Vílchez criticó que los trabajadores de la empresa municipal «no quieren que se les apliquen las medidas que se han aplicado al resto. Quieren estar al margen». No obstante, reiteró que «si vemos un compromiso de la plantilla y sus representantes sobre el cese de estas actuaciones, nos sentaremos a hablar inmediatamente» y estarían «24 horas negociando» si fuera necesario.

En cuanto a los servicios mínimos decretados por la Junta –fijados en un 30 por ciento la primera semana– , adelantó que el Gobierno local elevará un escrito al Tribunal Superior de Justicia de Andalucía (TSJA) reclamando que, al menos de manera cautelar, sean ampliados al permanecer sin recoger el 80 por ciento de los desechos producidos desde el lunes.

El comité de empresa, tras negar cualquier relación con los actos denunciados, aseguró que se encuentra a la espera de que el Gobierno local «mueva ficha». «No ha dado señales de vida», insistió Antonio Bazo, quien se jactó de que «ya se va notando la basura acumulada en las calles». Es algo que cualquier persona –sevillano o visitante– pudo comprobar con un simple paseo, especialmente en el casco histórico, donde las mínimas aceras desaparecían a los pies de los viandantes, obligados a transitar por la calzada.

Algunos establecimientos, cuyos ingresos dependen de la imagen de la ciudad, han tomado la iniciativa. En concreto, el hotel Inglaterra, en la Plaza Nueva, dispone de autorización para trasladar sus propios residuos hasta la planta de tratamiento –algo que de momento sólo ha sopesado hacer, según apuntó la AHS–. Un ejemplo que no ha cundido en el resto de establecimientos, pese a la «preocupación» por el devenir de la situación.

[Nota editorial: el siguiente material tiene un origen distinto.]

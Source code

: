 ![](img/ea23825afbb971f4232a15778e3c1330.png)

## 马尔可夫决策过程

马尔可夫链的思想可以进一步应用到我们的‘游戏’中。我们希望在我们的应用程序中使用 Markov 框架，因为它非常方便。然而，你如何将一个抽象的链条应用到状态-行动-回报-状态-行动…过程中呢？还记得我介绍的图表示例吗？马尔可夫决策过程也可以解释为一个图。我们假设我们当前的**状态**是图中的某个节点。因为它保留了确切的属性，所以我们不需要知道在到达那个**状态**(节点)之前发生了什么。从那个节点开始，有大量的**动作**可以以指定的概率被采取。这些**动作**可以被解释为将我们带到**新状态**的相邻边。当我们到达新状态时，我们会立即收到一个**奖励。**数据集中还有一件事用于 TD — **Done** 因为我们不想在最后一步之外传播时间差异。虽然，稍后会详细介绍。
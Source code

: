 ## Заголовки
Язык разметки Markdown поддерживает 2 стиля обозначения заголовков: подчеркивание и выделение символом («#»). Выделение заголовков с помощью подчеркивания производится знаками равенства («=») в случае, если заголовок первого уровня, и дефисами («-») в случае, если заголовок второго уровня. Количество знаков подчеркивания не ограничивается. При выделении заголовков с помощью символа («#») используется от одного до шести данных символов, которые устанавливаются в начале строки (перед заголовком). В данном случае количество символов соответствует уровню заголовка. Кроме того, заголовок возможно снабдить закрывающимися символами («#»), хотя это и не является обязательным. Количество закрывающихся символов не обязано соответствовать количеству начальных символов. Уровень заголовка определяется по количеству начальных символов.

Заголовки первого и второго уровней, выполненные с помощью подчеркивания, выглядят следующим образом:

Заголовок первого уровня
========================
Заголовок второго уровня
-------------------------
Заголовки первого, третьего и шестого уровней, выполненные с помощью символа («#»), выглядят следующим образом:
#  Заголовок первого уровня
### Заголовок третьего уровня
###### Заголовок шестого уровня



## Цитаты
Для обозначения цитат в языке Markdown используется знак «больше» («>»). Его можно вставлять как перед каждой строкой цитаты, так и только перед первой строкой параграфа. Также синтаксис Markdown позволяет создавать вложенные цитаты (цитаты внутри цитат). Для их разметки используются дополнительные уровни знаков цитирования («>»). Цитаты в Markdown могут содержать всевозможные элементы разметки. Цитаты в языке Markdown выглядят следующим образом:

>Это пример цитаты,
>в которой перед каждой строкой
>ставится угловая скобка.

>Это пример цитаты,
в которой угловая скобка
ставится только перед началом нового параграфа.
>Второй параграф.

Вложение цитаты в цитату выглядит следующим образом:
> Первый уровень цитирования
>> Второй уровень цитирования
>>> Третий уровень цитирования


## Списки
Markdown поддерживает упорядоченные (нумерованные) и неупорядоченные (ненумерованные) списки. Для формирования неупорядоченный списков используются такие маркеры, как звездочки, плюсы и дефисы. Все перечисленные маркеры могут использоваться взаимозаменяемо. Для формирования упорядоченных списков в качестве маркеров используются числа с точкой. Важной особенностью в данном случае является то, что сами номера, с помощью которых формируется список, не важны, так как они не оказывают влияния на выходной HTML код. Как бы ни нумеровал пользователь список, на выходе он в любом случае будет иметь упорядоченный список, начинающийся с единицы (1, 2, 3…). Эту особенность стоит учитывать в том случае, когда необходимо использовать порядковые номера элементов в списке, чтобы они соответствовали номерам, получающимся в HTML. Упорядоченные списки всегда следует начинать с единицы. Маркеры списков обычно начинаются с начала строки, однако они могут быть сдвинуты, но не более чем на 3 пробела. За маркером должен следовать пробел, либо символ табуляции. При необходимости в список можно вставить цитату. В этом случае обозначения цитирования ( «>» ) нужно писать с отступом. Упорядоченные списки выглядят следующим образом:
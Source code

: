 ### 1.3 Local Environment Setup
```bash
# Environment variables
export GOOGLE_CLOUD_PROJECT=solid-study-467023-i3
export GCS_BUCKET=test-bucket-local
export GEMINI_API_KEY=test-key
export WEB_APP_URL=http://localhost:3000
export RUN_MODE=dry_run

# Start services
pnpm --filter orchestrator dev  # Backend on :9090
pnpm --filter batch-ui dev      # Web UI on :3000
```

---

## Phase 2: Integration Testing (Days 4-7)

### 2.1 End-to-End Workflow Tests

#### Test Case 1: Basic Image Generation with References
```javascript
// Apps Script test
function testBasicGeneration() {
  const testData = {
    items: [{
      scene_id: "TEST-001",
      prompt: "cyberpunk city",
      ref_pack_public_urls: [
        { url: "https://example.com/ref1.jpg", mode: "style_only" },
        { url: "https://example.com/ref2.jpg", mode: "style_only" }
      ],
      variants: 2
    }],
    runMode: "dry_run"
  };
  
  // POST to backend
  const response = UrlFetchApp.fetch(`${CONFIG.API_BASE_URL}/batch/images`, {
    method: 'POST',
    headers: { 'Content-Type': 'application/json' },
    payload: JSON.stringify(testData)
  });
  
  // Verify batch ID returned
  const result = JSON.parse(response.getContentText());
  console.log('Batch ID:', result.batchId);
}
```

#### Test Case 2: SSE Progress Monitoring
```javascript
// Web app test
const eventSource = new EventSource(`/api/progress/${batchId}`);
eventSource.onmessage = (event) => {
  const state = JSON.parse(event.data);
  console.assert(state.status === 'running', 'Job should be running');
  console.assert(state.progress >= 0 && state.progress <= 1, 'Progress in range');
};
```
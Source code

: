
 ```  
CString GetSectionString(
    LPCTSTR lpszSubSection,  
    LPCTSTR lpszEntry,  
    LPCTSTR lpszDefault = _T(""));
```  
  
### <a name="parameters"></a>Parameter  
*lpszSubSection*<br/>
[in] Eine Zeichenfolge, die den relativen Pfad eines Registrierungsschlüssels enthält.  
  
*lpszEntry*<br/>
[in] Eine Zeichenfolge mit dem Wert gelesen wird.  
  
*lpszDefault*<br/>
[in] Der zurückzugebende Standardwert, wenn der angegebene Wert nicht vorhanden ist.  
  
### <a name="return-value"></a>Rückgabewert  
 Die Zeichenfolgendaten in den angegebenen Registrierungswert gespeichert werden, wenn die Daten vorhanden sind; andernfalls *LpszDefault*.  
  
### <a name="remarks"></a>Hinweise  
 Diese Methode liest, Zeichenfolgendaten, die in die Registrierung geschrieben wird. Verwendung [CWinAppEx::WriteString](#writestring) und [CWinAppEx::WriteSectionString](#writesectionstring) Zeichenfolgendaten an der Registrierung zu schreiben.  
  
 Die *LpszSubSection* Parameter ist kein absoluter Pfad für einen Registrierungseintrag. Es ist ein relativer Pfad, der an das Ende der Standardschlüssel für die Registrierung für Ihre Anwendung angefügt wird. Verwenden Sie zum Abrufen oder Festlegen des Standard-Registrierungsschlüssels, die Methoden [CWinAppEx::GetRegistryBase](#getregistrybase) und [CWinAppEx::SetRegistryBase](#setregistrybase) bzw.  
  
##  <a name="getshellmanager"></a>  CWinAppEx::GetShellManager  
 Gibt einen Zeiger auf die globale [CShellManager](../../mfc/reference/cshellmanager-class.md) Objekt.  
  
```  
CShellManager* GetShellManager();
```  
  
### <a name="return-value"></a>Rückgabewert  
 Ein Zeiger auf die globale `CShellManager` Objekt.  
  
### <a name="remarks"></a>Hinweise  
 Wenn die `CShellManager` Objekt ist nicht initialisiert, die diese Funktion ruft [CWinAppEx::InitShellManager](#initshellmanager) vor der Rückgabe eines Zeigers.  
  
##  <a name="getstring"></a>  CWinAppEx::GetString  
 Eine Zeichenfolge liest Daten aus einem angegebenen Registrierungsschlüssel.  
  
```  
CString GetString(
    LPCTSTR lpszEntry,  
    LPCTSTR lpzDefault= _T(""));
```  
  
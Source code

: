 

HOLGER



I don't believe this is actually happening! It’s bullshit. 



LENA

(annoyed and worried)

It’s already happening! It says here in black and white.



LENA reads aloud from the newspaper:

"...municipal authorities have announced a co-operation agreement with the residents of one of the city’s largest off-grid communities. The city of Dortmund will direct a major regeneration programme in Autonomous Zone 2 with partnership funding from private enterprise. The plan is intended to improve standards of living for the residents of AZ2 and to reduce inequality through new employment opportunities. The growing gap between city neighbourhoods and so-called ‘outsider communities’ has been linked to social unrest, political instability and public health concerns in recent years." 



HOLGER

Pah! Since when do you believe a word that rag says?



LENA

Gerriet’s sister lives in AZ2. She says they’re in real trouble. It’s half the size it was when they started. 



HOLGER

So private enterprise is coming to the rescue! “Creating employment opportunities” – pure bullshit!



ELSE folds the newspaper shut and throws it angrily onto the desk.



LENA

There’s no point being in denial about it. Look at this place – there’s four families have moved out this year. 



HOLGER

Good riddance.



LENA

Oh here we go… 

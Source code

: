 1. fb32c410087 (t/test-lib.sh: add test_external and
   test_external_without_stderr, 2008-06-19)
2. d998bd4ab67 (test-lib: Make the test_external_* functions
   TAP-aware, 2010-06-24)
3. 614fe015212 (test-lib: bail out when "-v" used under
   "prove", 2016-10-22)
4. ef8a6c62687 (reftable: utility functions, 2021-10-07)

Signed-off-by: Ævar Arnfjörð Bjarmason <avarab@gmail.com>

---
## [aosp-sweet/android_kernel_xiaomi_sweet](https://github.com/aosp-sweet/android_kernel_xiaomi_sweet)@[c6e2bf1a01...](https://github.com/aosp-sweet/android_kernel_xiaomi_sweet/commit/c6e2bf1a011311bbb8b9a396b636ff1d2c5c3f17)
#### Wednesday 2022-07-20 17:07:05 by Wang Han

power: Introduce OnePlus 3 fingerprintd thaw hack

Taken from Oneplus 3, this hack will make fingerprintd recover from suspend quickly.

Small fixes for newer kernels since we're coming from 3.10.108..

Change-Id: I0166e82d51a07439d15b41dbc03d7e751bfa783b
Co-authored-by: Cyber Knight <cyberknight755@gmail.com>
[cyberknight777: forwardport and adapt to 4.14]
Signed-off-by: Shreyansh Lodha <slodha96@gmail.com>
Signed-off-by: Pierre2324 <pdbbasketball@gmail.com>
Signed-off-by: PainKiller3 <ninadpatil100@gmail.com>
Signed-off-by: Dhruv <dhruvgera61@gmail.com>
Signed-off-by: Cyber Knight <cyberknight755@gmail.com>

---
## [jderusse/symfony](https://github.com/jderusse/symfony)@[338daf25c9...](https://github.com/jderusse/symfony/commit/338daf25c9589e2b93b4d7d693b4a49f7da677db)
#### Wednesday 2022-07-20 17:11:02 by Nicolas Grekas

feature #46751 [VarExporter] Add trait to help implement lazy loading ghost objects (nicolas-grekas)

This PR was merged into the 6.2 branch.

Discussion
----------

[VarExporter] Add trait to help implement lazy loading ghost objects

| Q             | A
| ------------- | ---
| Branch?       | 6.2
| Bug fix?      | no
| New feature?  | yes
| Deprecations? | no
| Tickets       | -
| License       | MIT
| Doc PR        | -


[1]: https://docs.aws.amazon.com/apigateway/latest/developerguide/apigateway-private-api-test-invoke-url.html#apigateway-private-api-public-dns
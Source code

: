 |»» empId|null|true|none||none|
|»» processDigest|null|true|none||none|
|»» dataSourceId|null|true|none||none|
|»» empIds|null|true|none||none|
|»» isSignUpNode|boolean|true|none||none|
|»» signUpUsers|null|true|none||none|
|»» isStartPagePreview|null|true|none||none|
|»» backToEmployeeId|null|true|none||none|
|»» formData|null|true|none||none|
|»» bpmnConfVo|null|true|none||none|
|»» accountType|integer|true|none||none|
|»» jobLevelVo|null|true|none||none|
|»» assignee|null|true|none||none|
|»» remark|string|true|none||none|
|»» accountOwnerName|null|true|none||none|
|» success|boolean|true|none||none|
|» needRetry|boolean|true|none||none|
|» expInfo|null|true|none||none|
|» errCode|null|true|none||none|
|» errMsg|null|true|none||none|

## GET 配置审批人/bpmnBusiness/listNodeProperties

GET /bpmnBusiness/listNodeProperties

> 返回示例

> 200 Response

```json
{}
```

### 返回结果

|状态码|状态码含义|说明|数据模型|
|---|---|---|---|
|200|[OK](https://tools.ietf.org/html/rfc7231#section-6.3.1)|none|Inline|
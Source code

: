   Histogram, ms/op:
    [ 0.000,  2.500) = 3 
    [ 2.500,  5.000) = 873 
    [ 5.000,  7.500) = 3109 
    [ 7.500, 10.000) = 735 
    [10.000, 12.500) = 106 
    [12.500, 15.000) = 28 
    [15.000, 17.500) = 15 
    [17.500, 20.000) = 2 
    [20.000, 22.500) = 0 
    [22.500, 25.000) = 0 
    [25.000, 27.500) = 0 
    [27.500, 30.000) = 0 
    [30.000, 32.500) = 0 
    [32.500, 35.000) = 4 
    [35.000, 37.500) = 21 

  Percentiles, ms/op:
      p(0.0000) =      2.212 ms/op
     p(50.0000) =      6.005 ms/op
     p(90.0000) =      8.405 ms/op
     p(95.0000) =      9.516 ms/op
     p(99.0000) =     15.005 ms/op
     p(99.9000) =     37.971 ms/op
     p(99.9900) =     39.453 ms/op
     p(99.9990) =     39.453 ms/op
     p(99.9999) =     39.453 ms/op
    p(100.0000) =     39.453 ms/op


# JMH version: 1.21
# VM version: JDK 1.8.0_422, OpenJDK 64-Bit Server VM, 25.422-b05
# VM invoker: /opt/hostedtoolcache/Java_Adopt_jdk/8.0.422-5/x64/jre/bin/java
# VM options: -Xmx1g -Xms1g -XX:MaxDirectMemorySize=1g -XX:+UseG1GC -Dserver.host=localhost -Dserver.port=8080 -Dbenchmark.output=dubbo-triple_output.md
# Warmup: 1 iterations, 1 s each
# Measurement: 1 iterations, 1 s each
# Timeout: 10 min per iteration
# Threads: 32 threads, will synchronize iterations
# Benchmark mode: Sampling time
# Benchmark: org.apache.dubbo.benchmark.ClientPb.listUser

Quienes sí han tomado una determinación similar son vecinos y comerciantes de la asociación «Los jardines», que creará cuadrillas de «basureros voluntarios», para lo que elevarán una petición a la gerencia de la empresa municipal, con quien tiene previsto reunirse mañana. Su presidente, José Baena, anunció que si el lunes no se ha solucionado, comenzarán a actuar para evitar que «las ratas y la basura se apoderen de nuestro barrio».

«Tensión» en aumento

Desde la oposición, el portavoz socialista, Juan Espadas, afeó la «línea dura» impuesta por el delegado de Urbanismo, al que acusó de acrecentar la «tensión» en un conflicto ya de por sí complicado. Aunque descargó el mayor peso de la responsabilidad en el Ayuntamiento, Espadas solicitó al comité de empresa «cumplir escrupulosamente los servicios mínimos para que no se conviertan en un argumento del Gobierno municipal en su estrategia de demonización» de la plantilla. «El alcalde debe sentarse a negociar», concluyó el líder del PSOE, pese a que horas antes Juan Ignacio Zoido presidió la comisión de seguimiento de la huelga.

En una semana, la protesta afectará a toda la plantilla municipal

CC OO y UGT anunciaron ayer movilizaciones en la segunda semana de febrero en las empresas públicas dependientes del Ayuntamiento y en el propio Consistorio. Con ello pretenden denunciar el «grave deterioro» del empleo público y los servicios municipales por la pérdida de más de 1.000 puestos de trabajo por vacantes sin cubrir y amortizaciones y por la aplicación «férrea y restrictiva» de una tasa de reposición cero, informa Efe.